St Columba's Church is one of the two London congregations of the Church of Scotland. The church building, designed by Sir Edward Maufe, is located in Pont Street, Knightsbridge, near Harrod's department store. It was given Grade II listing by English Heritage in 1988.

History
The presence of Scottish Presbyterianism in London dates back to the Union of the Crowns in 1603. A congregation was established near what is now Trafalgar Square, with a permanent church later being built in Crown Court near Covent Garden. This church is still in use, although rebuilt.
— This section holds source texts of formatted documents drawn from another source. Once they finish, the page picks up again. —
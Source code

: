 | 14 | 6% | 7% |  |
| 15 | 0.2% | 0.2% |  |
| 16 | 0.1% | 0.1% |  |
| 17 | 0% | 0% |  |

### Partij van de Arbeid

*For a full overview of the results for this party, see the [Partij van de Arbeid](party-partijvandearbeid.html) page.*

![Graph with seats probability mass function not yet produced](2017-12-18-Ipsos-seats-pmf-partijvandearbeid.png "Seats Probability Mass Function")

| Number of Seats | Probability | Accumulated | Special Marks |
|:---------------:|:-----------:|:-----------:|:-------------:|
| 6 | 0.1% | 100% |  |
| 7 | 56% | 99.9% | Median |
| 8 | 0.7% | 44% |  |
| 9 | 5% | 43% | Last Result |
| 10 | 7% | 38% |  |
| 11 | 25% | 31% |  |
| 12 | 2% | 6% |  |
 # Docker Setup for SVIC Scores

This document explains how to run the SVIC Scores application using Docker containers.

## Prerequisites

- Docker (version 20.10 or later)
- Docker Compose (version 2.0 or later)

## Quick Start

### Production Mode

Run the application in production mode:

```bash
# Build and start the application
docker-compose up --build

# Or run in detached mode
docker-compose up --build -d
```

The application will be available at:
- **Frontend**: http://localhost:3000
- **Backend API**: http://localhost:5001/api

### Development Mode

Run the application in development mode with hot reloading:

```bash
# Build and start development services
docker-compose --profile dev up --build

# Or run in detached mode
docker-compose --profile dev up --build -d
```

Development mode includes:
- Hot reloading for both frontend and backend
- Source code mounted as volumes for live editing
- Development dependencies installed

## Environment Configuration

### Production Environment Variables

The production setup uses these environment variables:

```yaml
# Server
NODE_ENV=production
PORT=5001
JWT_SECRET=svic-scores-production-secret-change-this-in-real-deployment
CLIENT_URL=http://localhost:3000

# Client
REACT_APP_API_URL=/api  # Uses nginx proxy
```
The growth in the Scottish community in London resulted in the need for a larger church than Crown Court Church alone could accommodate. The original St Columba's Church building of 1884 was destroyed by wartime bombing during the night of 10 May 1941. It was rebuilt on the same site in 1955 to a striking contemporary design by the architect Sir Edward Maufe, who also designed Guildford Cathedral. The church is named after Saint Columba, the famous saint from Ulster.

The war memorial chapel was dedicated on 25 March 1956.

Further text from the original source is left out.